Più di tre milioni di ucraini sono stati costretti a partire per Paesi europei, facendo piombare l’Europa in una situazione drammatica. Una condizione già conosciuta in altre aree del pianeta dove oltre 82 milioni di persone sono in fuga da guerre devastanti e dimenticate, catastrofi climatiche e discriminazioni. E se da una parte ci sono quei tre milioni di persone che lasciano l’Ucraina, dall’altra sono tra gli 11 e i 12 milioni gli sfollati interni, ossia le persone che hanno lasciato le loro città e il loro lavoro restando però nel Paese. Lo ha precisato Mykhailo Podolyak, capo negoziatore di Kiev e consigliere del presidente ucraino Volodymyr Zelensky. Mentre la vice premier ucraina Iryna Vereshchuk ha spiegato, proprio in queste ore, che sono otto i corridoi umanitari “concordati per oggi dalle autorità dell’Ucraina per poter far uscire i civili dalle città assediate dalle truppe della Russia”. Esclusa la città di Mariupol, dove – ha detto la vice premier – continuano a fallire gli sforzi per portare forniture umanitarie.

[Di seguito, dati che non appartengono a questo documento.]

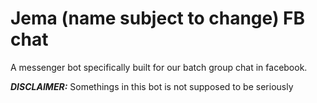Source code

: # Jema (name subject to change) FB chat

A messenger bot specifically built for our batch group chat in facebook.

***DISCLAIMER:*** Somethings in this bot is not supposed to be seriously
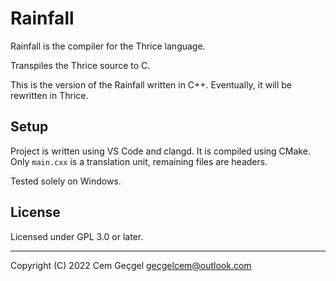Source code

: # Rainfall

Rainfall is the compiler for the Thrice language.

Transpiles the Thrice source to C.

This is the version of the Rainfall written in C++. Eventually, it will be
rewritten in Thrice.

## Setup

Project is written using VS Code and clangd. It is compiled using CMake. Only
`main.cxx` is a translation unit, remaining files are headers.

Tested solely on Windows.

## License

Licensed under GPL 3.0 or later.

---

Copyright (C) 2022 Cem Geçgel <gecgelcem@outlook.com>

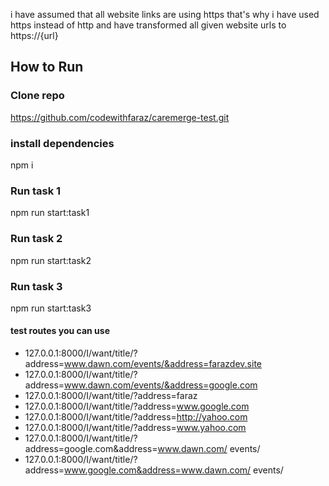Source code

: i have assumed that all website links are using https that's why i have used https instead of http and have transformed all given website urls to https://{url}

## How to Run

### Clone repo

https://github.com/codewithfaraz/caremerge-test.git

### install dependencies

npm i

### Run task 1

npm run start:task1

### Run task 2

npm run start:task2

### Run task 3

npm run start:task3

#### test routes you can use

- 127.0.0.1:8000/I/want/title/?address=www.dawn.com/events/&address=farazdev.site
- 127.0.0.1:8000/I/want/title/?address=www.dawn.com/events/&address=google.com
- 127.0.0.1:8000/I/want/title/?address=faraz
- 127.0.0.1:8000/I/want/title/?address=www.google.com
- 127.0.0.1:8000/I/want/title/?address=http://yahoo.com
- 127.0.0.1:8000/I/want/title/?address=www.yahoo.com
- 127.0.0.1:8000/I/want/title/?address=google.com&address=www.dawn.com/
  events/
- 127.0.0.1:8000/I/want/title/?address=www.google.com&address=www.dawn.com/
  events/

Dove va chi fugge dalla guerra in Ucraina Sono più di 2,1 milioni le persone che, fuggite dalla guerra, hanno attraversato il confine con la Polonia dall’inizio del conflitto, secondo gli ultimi dati della polizia di frontiera polacca. Nella sola giornata di domenica 20 marzo sono arrivati in 33.800. “Centinaia di migliaia di rifugiati si sono ammassati in poche settimane ai confini con Polonia, Romania, Moldavia, Ungheria e potrebbero superare i 4 milioni in breve tempo” spiega Oxfam. Fino a pochi giorni fa erano arrivate 600mila persone in Romania e 250mila in Ungheria, altrettante in Slovacchia e in Repubblica Ceca, nonostante non confini con l’Ucraina. Il viaggio di molti profughi continua, infatti, anche dopo aver raggiunto i Paesi più vicini. A tre settimane dall’inizio dell’invasione russa, in Moldavia erano arrivate più di 350mila persone, 250mila delle quali sono ripartite verso ovest. Sono circa 55mila i profughi arrivati in Italia (soprattutto in Lombardia ed Emilia-Romagna), dove già vive una comunità ucraina che sfiora le 250mila persone.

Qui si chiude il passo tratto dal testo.